Martins C, Reis-Cunha J L, Silva M N, Pereira E G, Pappas G J, Bartholomeu D C, Zingales B
Departamento de Bioquímica, Instituto de Química, Universidade de São Paulo, Brasil.
Genet Mol Res. 2011;10(3):1589-630. doi: 10.4238/vol10-3gmr1140.
Approximately 50% of the predicted protein-coding genes of the Trypanosoma cruzi CL Brener strain are annotated as hypothetical or conserved hypothetical proteins. To further characterize these genes, we generated 1161 open-reading frame expressed sequence tags (ORESTES) from the mammalian stages of the VL10 human strain. Sequence clustering resulted in 435 clusters, consisting of 339 singletons and 96 contigs. Significant matches to the T. cruzi predicted gene database were found for ~94% contigs and ~69% singletons. These included genes encoding surface proteins, known to be intensely expressed in the parasite mammalian stages and implicated in host cell invasion and/or immune evasion mechanisms. Among 151 contigs and singletons with similarity to predicted hypothetical protein-coding genes and conserved hypothetical protein-coding genes, 83% showed no match with T. cruzi EST and/or proteome databases. These ORESTES are the first experimental evidence that the corresponding genes are in fact transcribed. Sequences with no significant match were searched against several T. cruzi and National Center for Biotechnology Information non-redundant sequence databases. The ORESTES analysis indicated that 124 predicted conserved hypothetical protein-coding genes and 27 predicted hypothetical protein-coding genes annotated in the CL Brener genome are transcribed in the VL10 mammalian stages. Six ORESTES annotated as hypothetical protein-coding genes showing no match to EST and/or proteome databases were confirmed by Northern blot in VL10. The generation of this set of ORESTES complements the T. cruzi genome annotation and suggests new stage-regulated genes encoding hypothetical proteins.

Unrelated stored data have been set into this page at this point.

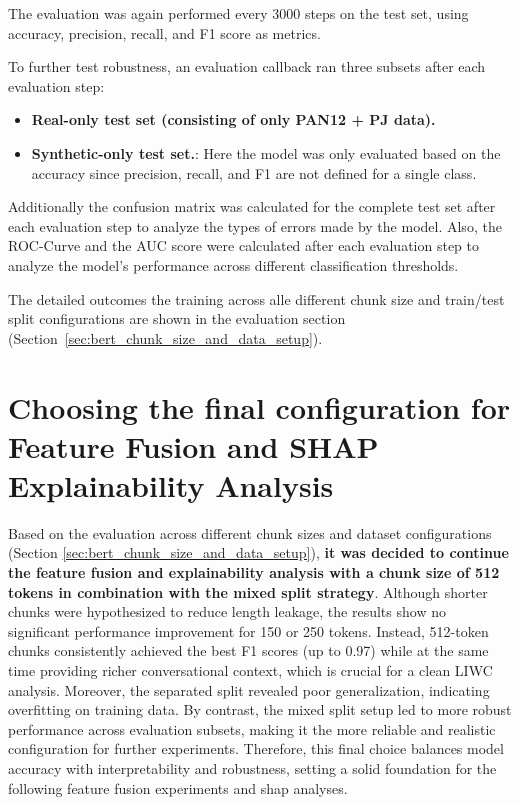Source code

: The evaluation was again performed every 3000 steps on the test set, using accuracy, precision, recall, and F1 score as metrics. 

To further test robustness, an evaluation callback ran three subsets after each evaluation step:
\begin{itemize}
\item \textbf{Real-only test set (consisting of only PAN12 + PJ data).}
\item \textbf{Synthetic-only test set.}: Here the model was only evaluated based on the accuracy since precision, recall, and F1 are not defined for a single class.
\end{itemize}

Additionally the confusion matrix was calculated for the complete test set after each evaluation step to analyze the types of errors made by the model. Also, the ROC-Curve and the AUC score were calculated after each evaluation step to analyze the model's performance across different classification thresholds.

The detailed outcomes the training across alle different chunk size and train/test split configurations are shown in the evaluation section (Section~\ref{sec:bert_chunk_size_and_data_setup}).

\section{Choosing the final configuration for Feature Fusion and SHAP Explainability Analysis} 


Based on the evaluation across different chunk sizes and dataset configurations (Section \ref{sec:bert_chunk_size_and_data_setup}), \textbf{it was decided to continue the feature fusion and explainability analysis with a chunk size of 512 tokens in combination with the mixed split strategy}. Although shorter chunks were hypothesized to reduce length leakage, the results show no significant performance improvement for 150 or 250 tokens. Instead, 512-token chunks consistently achieved the best F1 scores (up to 0.97) while at the same time providing richer conversational context, which is crucial for a clean LIWC analysis. Moreover, the separated split revealed poor generalization, indicating overfitting on training data. By contrast, the mixed split setup led to more robust performance across evaluation subsets, making it the more reliable and realistic configuration for further experiments. Therefore, this final choice balances model accuracy with interpretability and robustness, setting a solid foundation for the following feature fusion experiments and shap analyses.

克氏锥虫CL Brener株中约50%的预测蛋白质编码基因被注释为假定蛋白或保守假定蛋白。为了进一步表征这些基因,我们从VL10人株的哺乳动物阶段生成了1161个开放阅读框表达序列标签(ORESTES)。序列聚类产生了435个簇,包括339个单序列和96个重叠群。约94%的重叠群和约69%的单序列与克氏锥虫预测基因数据库有显著匹配。这些包括编码表面蛋白的基因,已知这些表面蛋白在寄生虫的哺乳动物阶段强烈表达,并与宿主细胞入侵和/或免疫逃避机制有关。在与预测的假定蛋白编码基因和保守假定蛋白编码基因相似的151个重叠群和单序列中,83%与克氏锥虫EST和/或蛋白质组数据库不匹配。这些ORESTES是相应基因实际上被转录的首个实验证据。将无显著匹配的序列与几个克氏锥虫和美国国立生物技术信息中心的非冗余序列数据库进行比对。ORESTES分析表明,CL Brener基因组中注释的124个预测保守假定蛋白编码基因和27个预测假定蛋白编码基因在VL10的哺乳动物阶段被转录。通过Northern印迹法在VL10中证实了6个注释为假定蛋白编码基因且与EST和/或蛋白质组数据库不匹配的ORESTES。这组ORESTES的产生补充了克氏锥虫基因组注释,并提示了编码假定蛋白的新阶段调控基因。